§ **Your task**
Type out all the records once more, exactly.

§ **Supplied data**
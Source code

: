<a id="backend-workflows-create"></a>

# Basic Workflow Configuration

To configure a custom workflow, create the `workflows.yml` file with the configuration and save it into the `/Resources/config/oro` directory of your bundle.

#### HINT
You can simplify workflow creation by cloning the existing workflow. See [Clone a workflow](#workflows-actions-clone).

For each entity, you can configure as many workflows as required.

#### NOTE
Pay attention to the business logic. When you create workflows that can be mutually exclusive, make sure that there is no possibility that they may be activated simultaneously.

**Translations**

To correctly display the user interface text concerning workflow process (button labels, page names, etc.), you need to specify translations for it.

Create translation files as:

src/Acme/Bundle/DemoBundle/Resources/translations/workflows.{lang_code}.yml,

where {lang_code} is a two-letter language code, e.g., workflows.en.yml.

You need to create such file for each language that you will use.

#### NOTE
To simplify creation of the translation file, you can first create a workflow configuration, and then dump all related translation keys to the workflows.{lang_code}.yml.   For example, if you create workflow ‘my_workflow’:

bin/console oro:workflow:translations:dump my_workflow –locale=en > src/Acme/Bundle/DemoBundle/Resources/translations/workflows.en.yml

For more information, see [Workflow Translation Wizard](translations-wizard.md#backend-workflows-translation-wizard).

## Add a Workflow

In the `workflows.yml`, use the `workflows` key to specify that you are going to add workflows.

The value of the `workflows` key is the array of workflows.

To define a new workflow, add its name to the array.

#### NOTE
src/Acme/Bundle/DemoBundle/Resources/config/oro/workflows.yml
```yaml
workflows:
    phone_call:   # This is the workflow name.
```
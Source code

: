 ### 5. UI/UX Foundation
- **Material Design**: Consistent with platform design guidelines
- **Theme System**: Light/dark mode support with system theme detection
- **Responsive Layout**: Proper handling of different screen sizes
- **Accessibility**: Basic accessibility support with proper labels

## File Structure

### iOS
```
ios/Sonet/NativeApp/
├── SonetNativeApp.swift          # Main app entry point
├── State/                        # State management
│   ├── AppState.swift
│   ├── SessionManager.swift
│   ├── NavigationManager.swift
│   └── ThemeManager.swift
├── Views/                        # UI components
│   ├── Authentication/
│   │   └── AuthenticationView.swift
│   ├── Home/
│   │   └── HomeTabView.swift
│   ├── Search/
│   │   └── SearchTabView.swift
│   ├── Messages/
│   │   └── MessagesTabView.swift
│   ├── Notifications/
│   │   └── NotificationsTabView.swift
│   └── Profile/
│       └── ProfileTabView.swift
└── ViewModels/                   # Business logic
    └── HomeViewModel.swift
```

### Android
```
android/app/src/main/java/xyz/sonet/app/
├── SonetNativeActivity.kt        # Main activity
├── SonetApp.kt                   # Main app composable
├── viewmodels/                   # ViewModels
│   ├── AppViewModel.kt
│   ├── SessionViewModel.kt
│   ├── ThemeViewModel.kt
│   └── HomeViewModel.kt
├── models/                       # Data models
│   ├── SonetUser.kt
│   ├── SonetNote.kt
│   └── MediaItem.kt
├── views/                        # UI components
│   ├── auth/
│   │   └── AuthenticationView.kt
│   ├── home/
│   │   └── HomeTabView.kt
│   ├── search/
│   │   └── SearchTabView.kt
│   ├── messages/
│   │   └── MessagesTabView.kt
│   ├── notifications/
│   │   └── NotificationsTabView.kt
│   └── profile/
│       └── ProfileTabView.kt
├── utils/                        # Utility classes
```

§ **Answer space**
Source code

:<a id="backend-workflows-create"></a>

# Basic Workflow Configuration

To configure a custom workflow, create the `workflows.yml` file with the configuration and save it into the `/Resources/config/oro` directory of your bundle.

#### HINT
You can simplify workflow creation by cloning the existing workflow. See [Clone a workflow](#workflows-actions-clone).

For each entity, you can configure as many workflows as required.

#### NOTE
Pay attention to the business logic. When you create workflows that can be mutually exclusive, make sure that there is no possibility that they may be activated simultaneously.

**Translations**

To correctly display the user interface text concerning workflow process (button labels, page names, etc.), you need to specify translations for it.

Create translation files as:

src/Acme/Bundle/DemoBundle/Resources/translations/workflows.{lang_code}.yml,

where {lang_code} is a two-letter language code, e.g., workflows.en.yml.

You need to create such file for each language that you will use.

#### NOTE
To simplify creation of the translation file, you can first create a workflow configuration, and then dump all related translation keys to the workflows.{lang_code}.yml.   For example, if you create workflow ‘my_workflow’:

bin/console oro:workflow:translations:dump my_workflow –locale=en > src/Acme/Bundle/DemoBundle/Resources/translations/workflows.en.yml

For more information, see [Workflow Translation Wizard](translations-wizard.md#backend-workflows-translation-wizard).

## Add a Workflow

In the `workflows.yml`, use the `workflows` key to specify that you are going to add workflows.

The value of the `workflows` key is the array of workflows.

To define a new workflow, add its name to the array.

#### NOTE
src/Acme/Bundle/DemoBundle/Resources/config/oro/workflows.yml
```yaml
workflows:
    phone_call:   # This is the workflow name.
```
Source code

: ### 5. UI/UX Foundation
- **Material Design**: Consistent with platform design guidelines
- **Theme System**: Light/dark mode support with system theme detection
- **Responsive Layout**: Proper handling of different screen sizes
- **Accessibility**: Basic accessibility support with proper labels

## File Structure

### iOS
```
ios/Sonet/NativeApp/
├── SonetNativeApp.swift          # Main app entry point
├── State/                        # State management
│   ├── AppState.swift
│   ├── SessionManager.swift
│   ├── NavigationManager.swift
│   └── ThemeManager.swift
├── Views/                        # UI components
│   ├── Authentication/
│   │   └── AuthenticationView.swift
│   ├── Home/
│   │   └── HomeTabView.swift
│   ├── Search/
│   │   └── SearchTabView.swift
│   ├── Messages/
│   │   └── MessagesTabView.swift
│   ├── Notifications/
│   │   └── NotificationsTabView.swift
│   └── Profile/
│       └── ProfileTabView.swift
└── ViewModels/                   # Business logic
    └── HomeViewModel.swift
```

### Android
```
android/app/src/main/java/xyz/sonet/app/
├── SonetNativeActivity.kt        # Main activity
├── SonetApp.kt                   # Main app composable
├── viewmodels/                   # ViewModels
│   ├── AppViewModel.kt
│   ├── SessionViewModel.kt
│   ├── ThemeViewModel.kt
│   └── HomeViewModel.kt
├── models/                       # Data models
│   ├── SonetUser.kt
│   ├── SonetNote.kt
│   └── MediaItem.kt
├── views/                        # UI components
│   ├── auth/
│   │   └── AuthenticationView.kt
│   ├── home/
│   │   └── HomeTabView.kt
│   ├── search/
│   │   └── SearchTabView.kt
│   ├── messages/
│   │   └── MessagesTabView.kt
│   ├── notifications/
│   │   └── NotificationsTabView.kt
│   └── profile/
│       └── ProfileTabView.kt
├── utils/                        # Utility classes
```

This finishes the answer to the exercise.